Francesca Orsini, who rallied against CAA, was deported due to visa violations: Why the ‘liberal’ tears are merely propaganda
Francesca Orsini deported from India after violating visa norms despite valid e-visa

On 21st October, Francesca Orsini, a British academic known for her work on the Hindi language, was denied entry into India and deported from Delhi’s Indira Gandhi International Airport despite holding a valid five-year e-visa. As soon as she reached India, she was stopped by immigration officials and sent back to Hong Kong within hours.
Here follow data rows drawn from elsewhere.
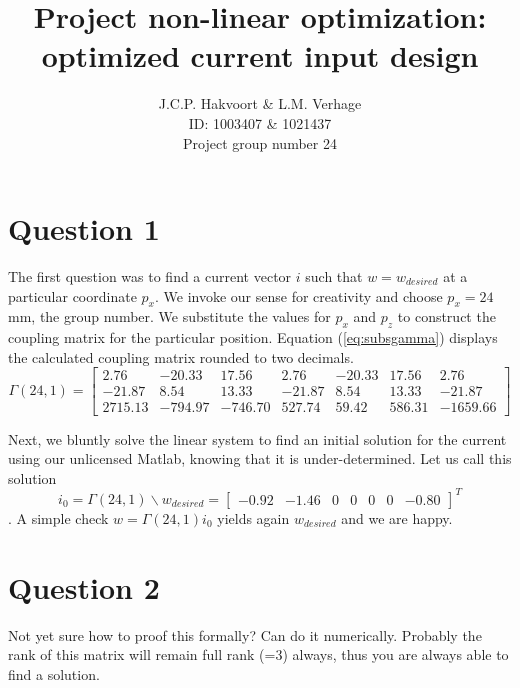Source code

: \documentclass[a4paper,10pt]{article}
\begin{document}
\pagestyle{fancy}

\title{Project non-linear optimization: optimized current input design
}
\author{J.C.P. Hakvoort \& L.M. Verhage\\
        ID: 1003407 \& 1021437 \\
        Project group number 24} 


\maketitle
\thispagestyle{empty}

\section{Question 1} \label{sec:question1}
The first question was to find a current vector $i$ such that $w=w_{desired}$ at a particular coordinate $p_x$. We invoke our sense for creativity and choose $p_x=24$ mm, the group number. We substitute the values for $p_x$ and $p_z$ to construct the coupling matrix for the particular position. Equation (\ref{eq:subsgamma}) displays the calculated coupling matrix rounded to two decimals.
\begin{equation} \label{eq:subsgamma}
    \Gamma(24,1)=
\begin{bmatrix}
2.76    & -20.33    & 17.56     & 2.76      & -20.33    & 17.56     & 2.76 \\
-21.87  & 8.54      & 13.33     & -21.87    & 8.54      & 13.33     & -21.87 \\
2715.13 & -794.97   & -746.70   & 527.74    &	59.42   & 586.31    & -1659.66 
\end{bmatrix}
\end{equation}

Next, we bluntly solve the linear system to find an initial solution for the current using our unlicensed Matlab, knowing that it is under-determined. Let us call this solution $$i_0 = \Gamma(24,1)\backslash w_{desired} = \begin{bmatrix} -0.92& -1.46& 0& 0& 0& 0& -0.80 \end{bmatrix} ^T$$. A simple check $w=\Gamma(24,1)i_0$ yields again $w_{desired}$ and we are happy.

\section{Question 2} \label{sec:question2}
Not yet sure how to proof this formally? Can do it numerically. Probably the rank of this matrix will remain full rank (=3) always, thus you are always able to find a solution.
\end{document}
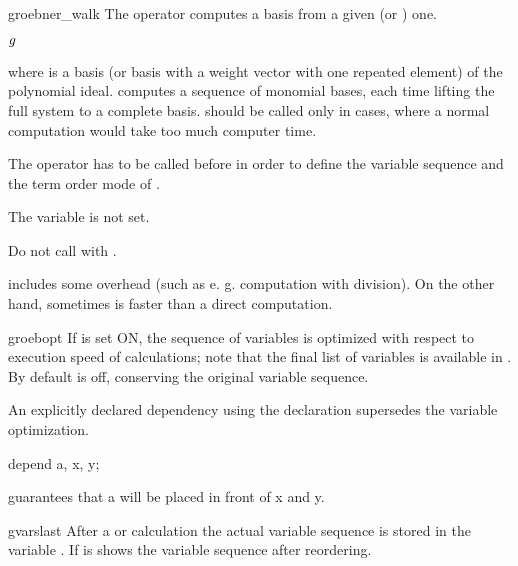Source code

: \begin{Operator}{groebner\_walk}
The operator  computes a  basis
from a given  (or ) one.
\begin{Syntax}
   \(\meta{g}\)
\end{Syntax}

where  is a  basis (or  basis
with a weight vector with one repeated element) of the polynomial ideal. 
 computes a sequence of monomial bases, each
time lifting the full system to a complete basis.  
should be called only in cases, where a normal  computation
would take too much computer time.

The operator  has to be called before in order to
define the variable sequence and the term order mode of . 

The variable  is not set.

Do not call  with  .

 includes some overhead (such as e. g. 
computation with division). On the other hand, sometimes
 is faster than a direct  computation.
\end{Operator}


\begin{Switch}{groebopt}
If  is set ON, the sequence of variables is optimized
with respect to execution speed of  calculations; 
note that the final list of variables is available in .
By default  is off, conserving the original variable
sequence.

An explicitly declared dependency using the 
declaration  supersedes the variable optimization.
\begin{Examples}

   depend a, x, y;

\end{Examples}
guarantees that a will be placed in front of x and y.
\end{Switch}



\begin{Variable}{gvarslast}
After a  or  calculation
the actual variable sequence is stored in the variable 
. If  is 
 shows the variable sequence after reordering.
\end{Variable}

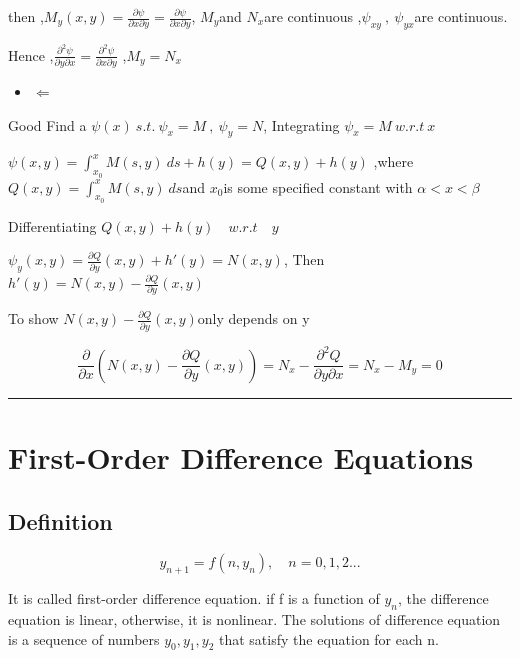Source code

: \documentclass[12pt, a4paper]{article}
\theoremstyle{break}
\providecommand{\tightlist}{\setlength{\itemsep}{0pt}\setlength{\parskip}{0pt}}
\begin{document}
then ,\(M_y(x ,y) = \frac{\partial \psi}{\partial x\partial y} = \frac{\partial \psi}{\partial x \partial y}\), \(M_y\)and \(N_x\)are continuous ,\(\psi_{xy} \ ,\  \psi_{yx}\)are continuous.

Hence ,\(\frac{\partial^2 \psi}{\partial y \partial x} = \frac{\partial^2 \psi}{\partial x \partial y}\) ,\(M_y = N_x\)

\begin{itemize}
\tightlist
\item
  \(\Longleftarrow\)
\end{itemize}

Good Find a \(\psi(x) \ s.t. \ \psi_x = M\ ,\ \psi_y = N\), Integrating \(\psi_x = M \ w.r.t \ x\)

\(\psi(x ,y) = \int_{x_0}^{x}M(s ,y)\ ds + h(y) = Q(x ,y) + h(y)\) ,where \(Q(x ,y) = \int_{x_0}^{x} M(s ,y)\ ds\)and \(x_0\)is some specified constant with \(\alpha < x < \beta\)

Differentiating \(Q(x ,y) + h(y) \quad w.r.t \quad y\)

\(\psi_y(x ,y) = \frac{\partial Q}{\partial y}(x ,y) + h'(y) = N(x ,y)\), Then \(h'(y) = N(x ,y) - \frac{\partial Q}{\partial y}(x ,y)\)

To show \(N(x ,y) - \frac{\partial Q}{\partial y}(x ,y)\)only depends on y

\[
\frac{\partial}{\partial x}(N(x ,y) - \frac{\partial Q}{\partial y}(x ,y)) = N_x - \frac{\partial^2Q}{\partial y \partial x} = N_x - M_y = 0
\]

\begin{center}\rule{0.5\linewidth}{0.5pt}\end{center}

\section{First-Order Difference Equations}\label{first-order-difference-equations}

\subsection{Definition}\label{definition}

\[
y_{n+1} = f(n ,y_n) ,\quad n = 0 ,1 ,2...
\]

It is called first-order difference equation. if f is a function of \(y_n\), the difference equation is linear, otherwise, it is nonlinear. The solutions of difference equation is a sequence of numbers \(y_0 ,y_1 ,y_2\) that satisfy the equation for each n.
\end{document}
The incident sparked outrage in some left-leaning academic and political circles, and obvious actors published op-eds and social media posts criticising the government for the deportation without specifying the reason. The BJP-ruled central government was hounded for an “anti-academic” stance based on ideology.
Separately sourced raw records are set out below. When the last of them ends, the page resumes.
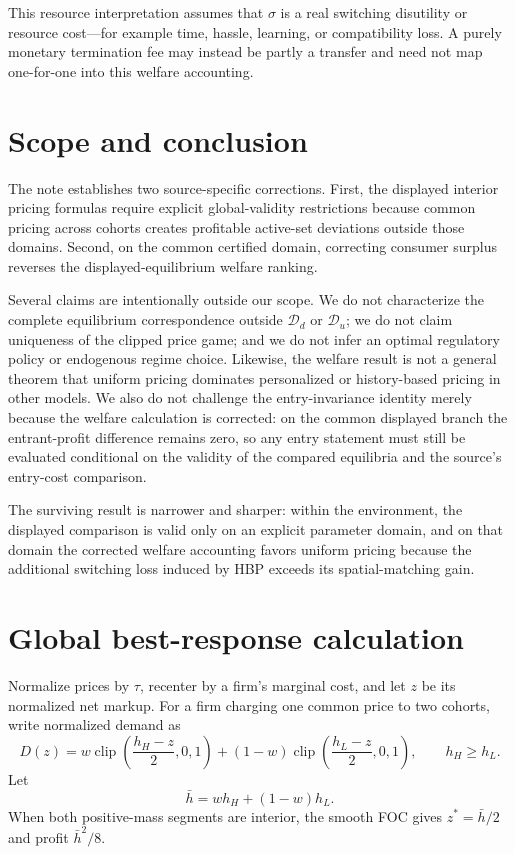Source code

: \documentclass[11pt]{article}
\newcommand{\clip}{\operatorname{clip}}
\begin{document}
This resource interpretation assumes that $\sigma$ is a real switching
disutility or resource cost---for example time, hassle, learning, or
compatibility loss. A purely monetary termination fee may instead be partly a
transfer and need not map one-for-one into this welfare accounting.

\section{Scope and conclusion}

The note establishes two source-specific corrections. First, the displayed
interior pricing formulas require explicit global-validity restrictions because
common pricing across cohorts creates profitable active-set deviations outside
those domains. Second, on the common certified domain, correcting consumer
surplus reverses the displayed-equilibrium welfare ranking.

Several claims are intentionally outside our scope. We do not characterize the
complete equilibrium correspondence outside $\mathcal D_d$ or $\mathcal D_u$;
we do not claim uniqueness of the clipped price game; and we do not infer an
optimal regulatory policy or endogenous regime choice. Likewise, the welfare
result is not a general theorem that uniform pricing dominates personalized or
history-based pricing in other models. We also do not challenge the
entry-invariance identity merely because the welfare calculation is corrected:
on the common displayed branch the entrant-profit difference remains zero, so
any entry statement must still be evaluated conditional on the validity of the
compared equilibria and the source's entry-cost comparison.

The surviving result is narrower and sharper: within the
\citet{gehrig2011} environment, the displayed comparison is valid only on an
explicit parameter domain, and on that domain the corrected welfare accounting
favors uniform pricing because the additional switching loss induced by HBP
exceeds its spatial-matching gain.

\appendix

\section{Global best-response calculation}
\label{app:global}

Normalize prices by $\tau$, recenter by a firm's marginal cost, and let $z$ be
its normalized net markup. For a firm charging one common price to two cohorts,
write normalized demand as
\[
 D(z)
 =w\clip\!\left(\frac{h_H-z}{2},0,1\right)
 +(1-w)\clip\!\left(\frac{h_L-z}{2},0,1\right),
 \qquad h_H\geq h_L.
\]
Let
\[
 \bar h=wh_H+(1-w)h_L.
\]
When both positive-mass segments are interior, the smooth FOC gives
$z^*=\bar h/2$ and profit $\bar h^2/8$.
\end{document}
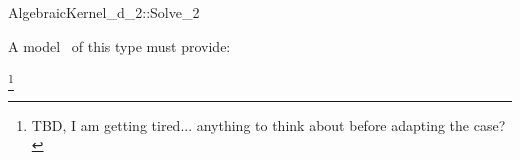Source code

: \begin{ccRefConcept}{AlgebraicKernel_d_2::Solve_2}

\ccDefinition


A model \ccVar\ of this type must provide:

\footnote{TBD, I am getting tired... anything to think about before 
adapting the  case? }

\end{ccRefConcept}
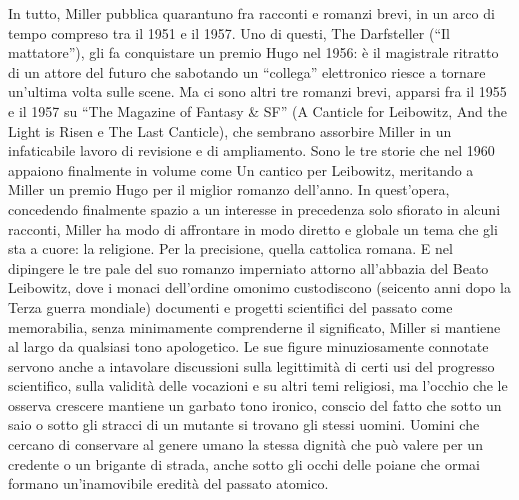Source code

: In tutto, Miller pubblica quarantuno fra racconti e romanzi brevi, in un arco di tempo compreso tra il 1951 e il 1957. Uno di questi, The Darfsteller (“Il mattatore”), gli fa conquistare un premio Hugo nel 1956: è il magistrale ritratto di un attore del futuro che sabotando un “collega” elettronico riesce a tornare un'ultima volta sulle scene. Ma ci sono altri tre romanzi brevi, apparsi fra il 1955 e il 1957 su “The Magazine of Fantasy \& SF” (A Canticle for Leibowitz, And the Light is Risen e The Last Canticle), che sembrano assorbire Miller in un infaticabile lavoro di revisione e di ampliamento. Sono le tre storie che nel 1960 appaiono finalmente in volume come Un cantico per Leibowitz, meritando a Miller un premio Hugo per il miglior romanzo dell'anno. In quest'opera, concedendo finalmente spazio a un interesse in precedenza solo sfiorato in alcuni racconti, Miller ha modo di affrontare in modo diretto e globale un tema che gli sta a cuore: la religione. Per la precisione, quella cattolica romana. E nel dipingere le tre pale del suo romanzo imperniato attorno all'abbazia del Beato Leibowitz, dove i monaci dell'ordine omonimo custodiscono (seicento anni dopo la Terza guerra mondiale) documenti e progetti scientifici del passato come memorabilia, senza minimamente comprenderne il significato, Miller si mantiene al largo da qualsiasi tono apologetico. Le sue figure minuziosamente connotate servono anche a intavolare discussioni sulla legittimità di certi usi del progresso scientifico, sulla validità delle vocazioni e su altri temi religiosi, ma l'occhio che le osserva crescere mantiene un garbato tono ironico, conscio del fatto che sotto un saio o sotto gli stracci di un mutante si trovano gli stessi uomini. Uomini che cercano di conservare al genere umano la stessa dignità che può valere per un credente o un brigante di strada, anche sotto gli occhi delle poiane che ormai formano un'inamovibile eredità del passato atomico.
However, government sources later cleared the air, and reports emerged that Orsini was blacklisted in March 2025 itself for violating visa conditions. Her deportation, according to government sources, was a matter of routine enforcement, not ideological differences. But a deeper analysis of her ideology and thoughts about India and Hinduism, etc., needs to be scrutinised.

Government followed law, not ideology

The Ministry of Home Affairs has confirmed that Orsini had earlier visited India on a tourist visa, and during that visit, she engaged in unauthorised academic activity, which is a clear violation of visa norms. According to India’s immigration rules, tourist visas do not permit any form of professional work, research, or scholarly engagement. Official sources confirmed that this breach was the reason for her blacklisting. Once flagged, the system automatically denied her entry, irrespective of the validity of the visa.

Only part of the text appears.